U.S. and Syria Will Soon Be the Only Countries Not in the Paris Agreement

President Donald Trump announces his decision regarding the United States' participation in the Paris climate agreement in the Rose Garden at the White House in Washington, D.C., on June 1. Win McNamee/Getty

President Donald Trump dubbed Syrian President Bashar al-Assad's regime a "dictatorship" and a "criminal regime" in his U.N. General Assembly speech. But the two leaders will soon be strange bedfellows.

The United States and Syria will be the only countries outside the Paris climate agreement after Nicaragua—one of only two countries that did not accept the agreement struck in 2015, along with Syria—indicated Monday it would sign up to the accord.

President Trump announced in June that he intended to withdraw the United States from the Paris climate deal, which aims to prevent global temperatures from rising more than 2 degrees celsius above pre-industrial levels.

No nation can officially announce its intention to withdraw until November 2019 and the withdrawal process would then take a year, meaning that Washington cannot actually leave the agreement until November 2020 at the earliest, just after the next U.S. presidential election. Any future U.S. president could opt back into the deal.

But the Trump administration has made its path clear, issuing a written notification in August that stated it would be withdrawing "as soon as it is eligible to do so."
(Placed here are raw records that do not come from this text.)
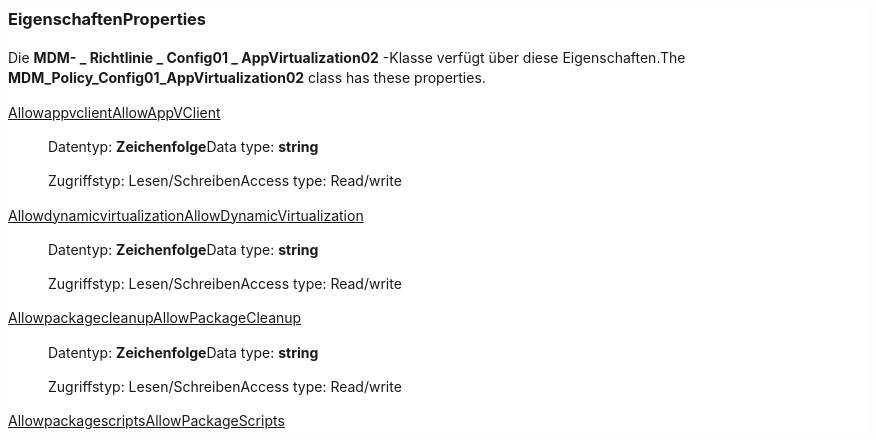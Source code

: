 ### <a name="properties"></a><span data-ttu-id="6df62-114">Eigenschaften</span><span class="sxs-lookup"><span data-stu-id="6df62-114">Properties</span></span>

<span data-ttu-id="6df62-115">Die **MDM- \_ Richtlinie \_ Config01 \_ AppVirtualization02** -Klasse verfügt über diese Eigenschaften.</span><span class="sxs-lookup"><span data-stu-id="6df62-115">The **MDM\_Policy\_Config01\_AppVirtualization02** class has these properties.</span></span>

<dl> <dt>

[<span data-ttu-id="6df62-116">Allowappvclient</span><span class="sxs-lookup"><span data-stu-id="6df62-116">AllowAppVClient</span></span>](/windows/client-management/mdm/policy-csp-appvirtualization#appvirtualization-allowappvclient)
</dt> <dd> <dl> <dt>

<span data-ttu-id="6df62-117">Datentyp: **Zeichenfolge**</span><span class="sxs-lookup"><span data-stu-id="6df62-117">Data type: **string**</span></span>
</dt> <dt>

<span data-ttu-id="6df62-118">Zugriffstyp: Lesen/Schreiben</span><span class="sxs-lookup"><span data-stu-id="6df62-118">Access type: Read/write</span></span>
</dt> </dl>

</dd> <dt>

[<span data-ttu-id="6df62-119">Allowdynamicvirtualization</span><span class="sxs-lookup"><span data-stu-id="6df62-119">AllowDynamicVirtualization</span></span>](/windows/client-management/mdm/policy-csp-appvirtualization#appvirtualization-allowdynamicvirtualization)
</dt> <dd> <dl> <dt>

<span data-ttu-id="6df62-120">Datentyp: **Zeichenfolge**</span><span class="sxs-lookup"><span data-stu-id="6df62-120">Data type: **string**</span></span>
</dt> <dt>

<span data-ttu-id="6df62-121">Zugriffstyp: Lesen/Schreiben</span><span class="sxs-lookup"><span data-stu-id="6df62-121">Access type: Read/write</span></span>
</dt> </dl>

</dd> <dt>

[<span data-ttu-id="6df62-122">Allowpackagecleanup</span><span class="sxs-lookup"><span data-stu-id="6df62-122">AllowPackageCleanup</span></span>](/windows/client-management/mdm/policy-csp-appvirtualization#appvirtualization-allowpackagecleanup)
</dt> <dd> <dl> <dt>

<span data-ttu-id="6df62-123">Datentyp: **Zeichenfolge**</span><span class="sxs-lookup"><span data-stu-id="6df62-123">Data type: **string**</span></span>
</dt> <dt>

<span data-ttu-id="6df62-124">Zugriffstyp: Lesen/Schreiben</span><span class="sxs-lookup"><span data-stu-id="6df62-124">Access type: Read/write</span></span>
</dt> </dl>

</dd> <dt>

[<span data-ttu-id="6df62-125">Allowpackagescripts</span><span class="sxs-lookup"><span data-stu-id="6df62-125">AllowPackageScripts</span></span>](/windows/client-management/mdm/policy-csp-appvirtualization#appvirtualization-allowpackagescripts)
</dt> <dd> <dl> <dt>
When that time comes, it looks as though only the United States and Syria will be outside the deal. Nicaragua President Daniel Ortega said on Monday that he intended to sign up to the Paris agreement to express the country's solidarity with other nations suffering the impacts of climate change in Africa, Asia, Latin America and the Caribbean.

"We will soon adhere, we will sign the Paris Agreement. We have already had meetings addressing the issue and we have already programmed the accession of Nicaragua," said President Ortega, according to a report in Nicaraguan newspaper El Nuevo Diario.

Read more: Earth will warm two degrees this century, scientists predict

Nicaragua had originally declined to sign up to the Paris Agreement because it felt that the deal did not go far enough in tackling man-made climate change. Nicaragua's negotiator, Paul Oquist, criticized the voluntary commitments made by countries and said that the deal would result in global temperatures rising by 3 degrees celsius, Democracy Now reported in 2015.

A man fishes in Cocibolca Lake, nearby the Eolo eolic park—inaugurated in May 2013—in the province of Rivas, about 78 miles south of the capital Managua, Nicaragua, on November 4, 2013. Inti Ocon/AFP/Getty

The Central American country currently gets 58 percent of its energy from renewable resources, a figure that is expected to rise to 90 percent by 2020, according to a 2013 World Bank report. Nicaragua is a "paradise of renewable energies," according to the report, partially due to its volcanic landscape and exposure to wind, sun and water sources.

Syria did not participate in the 2015 negotiations; the country has been mired in a civil war since 2011, which has killed at least 300,000 people.

The Trump administration has recently fended off speculation that the president was reconsidering his decision to withdraw from the climate accord. Trump was non-committal during a visit to Paris in July, saying at a press conference with French President Emmanuel Macron: "Something could happen with respect to the Paris accord, we'll see what happens."

After a meeting on Saturday, the EU climate commissioner Miguel Arias Canete said that U.S. officials were willing to re-engage in the deal, according to the Wall Street Journal. But White House Press Secretary Sarah Sanders later issued a statement denying that there had been any change in the U.S. position.

Our position on the Paris agreement has not changed. @POTUS has been clear, US withdrawing unless we get pro-America terms.